**DATASET RECORDS:**

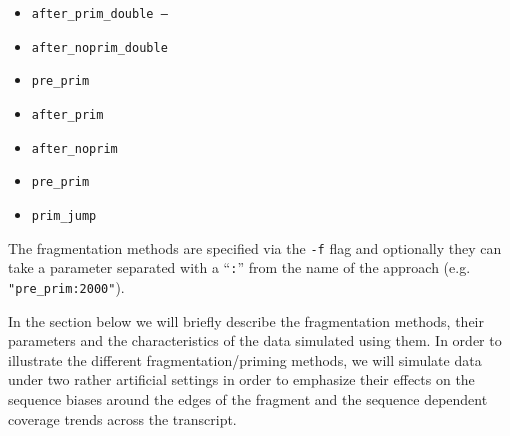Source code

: \begin{itemize}
\item {\tt after\_prim\_double -- }
\item {\tt after\_noprim\_double}
\item {\tt pre\_prim}
\item {\tt after\_prim} 
\item {\tt after\_noprim}
\item {\tt pre\_prim}
\item {\tt prim\_jump}
\end{itemize}

The fragmentation methods are specified via the \texttt{-f} flag and optionally they can take a parameter separated with a ``\texttt{:}'' from the name of the approach (e.g. \texttt{"pre\_prim:2000"}).

In the section below we will briefly describe the fragmentation methods, their parameters and the characteristics of the data simulated using them. In order to illustrate the different fragmentation/priming methods, we will simulate data under two rather artificial settings in order to emphasize their effects on the sequence biases around the edges of the fragment and the sequence dependent coverage trends across the transcript.

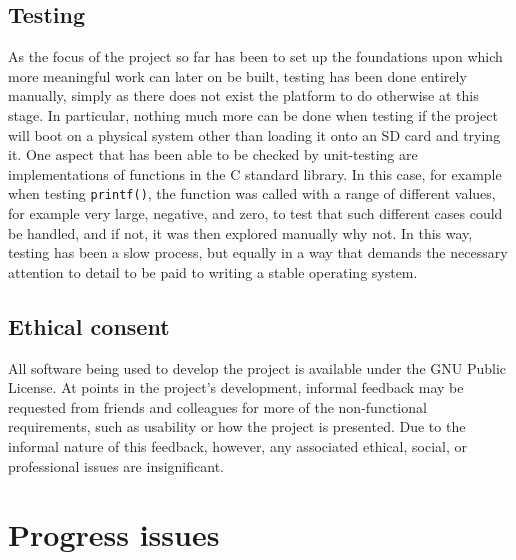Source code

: \documentclass[10pt,a4paper]{article}
\newcommand{\code}[1]{\texttt{#1}}
\begin{document}
\subsection*{Testing}
As the focus of the project so far has been to set up the foundations upon which
more meaningful work can later on be built, testing has been done entirely
manually, simply as there does not exist the platform to do otherwise at this
stage. In particular, nothing much more can be done when testing if the project
will boot on a physical system other than loading it onto an SD card and
trying it. One aspect that has been able to be checked by unit-testing are
implementations of functions in the C standard library. In this case, for
example when testing \code{printf()}, the function was called with a range of
different values, for example very large, negative, and zero, to test that such
different cases could be handled, and if not, it was then explored manually why
not. In this way, testing has been a slow process, but equally in a way that
demands the necessary attention to detail to be paid to writing a stable
operating system.

\subsection*{Ethical consent}
All software being used to develop the project is available under the GNU Public
License. At points in the project's development, informal feedback may be
requested from friends and colleagues for more of the non-functional
requirements, such as usability or how the project is presented. Due to the
informal nature of this feedback, however, any associated ethical, social, or
professional issues are insignificant.

\section*{Progress issues}
\end{document}
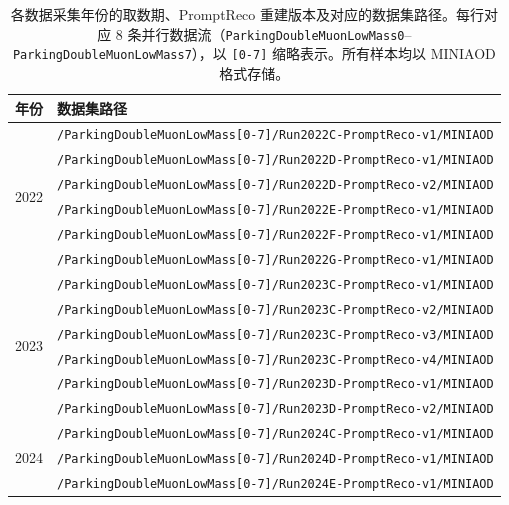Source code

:\begin{table}[htbp]
  \centering
  \caption{各数据采集年份的取数期、PromptReco 重建版本及对应的数据集路径。每行对应 8 条并行数据流（\texttt{ParkingDoubleMuonLowMass0}--\texttt{ParkingDoubleMuonLowMass7}），以 \texttt{[0-7]} 缩略表示。所有样本均以 MINIAOD 格式存储。}
  \label{tab:dataset-periods}
  \small
  \begin{tabular}{cl}
    \toprule
    年份 & 数据集路径 \\
    \midrule
    \multirow{6}{*}{2022} & \texttt{/ParkingDoubleMuonLowMass[0-7]/Run2022C-PromptReco-v1/MINIAOD} \\
                          & \texttt{/ParkingDoubleMuonLowMass[0-7]/Run2022D-PromptReco-v1/MINIAOD} \\
                          & \texttt{/ParkingDoubleMuonLowMass[0-7]/Run2022D-PromptReco-v2/MINIAOD} \\
                          & \texttt{/ParkingDoubleMuonLowMass[0-7]/Run2022E-PromptReco-v1/MINIAOD} \\
                          & \texttt{/ParkingDoubleMuonLowMass[0-7]/Run2022F-PromptReco-v1/MINIAOD} \\
                          & \texttt{/ParkingDoubleMuonLowMass[0-7]/Run2022G-PromptReco-v1/MINIAOD} \\
    \midrule
    \multirow{6}{*}{2023} &  \texttt{/ParkingDoubleMuonLowMass[0-7]/Run2023C-PromptReco-v1/MINIAOD} \\
                          &  \texttt{/ParkingDoubleMuonLowMass[0-7]/Run2023C-PromptReco-v2/MINIAOD} \\
                          &  \texttt{/ParkingDoubleMuonLowMass[0-7]/Run2023C-PromptReco-v3/MINIAOD} \\
                          &  \texttt{/ParkingDoubleMuonLowMass[0-7]/Run2023C-PromptReco-v4/MINIAOD} \\
                          &  \texttt{/ParkingDoubleMuonLowMass[0-7]/Run2023D-PromptReco-v1/MINIAOD} \\
                          &  \texttt{/ParkingDoubleMuonLowMass[0-7]/Run2023D-PromptReco-v2/MINIAOD} \\
    \midrule
    \multirow{9}{*}{2024} & \texttt{/ParkingDoubleMuonLowMass[0-7]/Run2024C-PromptReco-v1/MINIAOD} \\
                          & \texttt{/ParkingDoubleMuonLowMass[0-7]/Run2024D-PromptReco-v1/MINIAOD} \\
                          & \texttt{/ParkingDoubleMuonLowMass[0-7]/Run2024E-PromptReco-v1/MINIAOD} \\

\end{tabular}
\end{table}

**WHAT YOU ARE ASKED TO DO:**
Would you please filter the lines above and copy every one that includes "this"?

**EXERCISE RESULT:**
manually, simply as there does not exist the platform to do otherwise at this
implementations of functions in the C standard library. In this case, for
not. In this way, testing has been a slow process, but equally in a way that
informal nature of this feedback, however, any associated ethical, social, or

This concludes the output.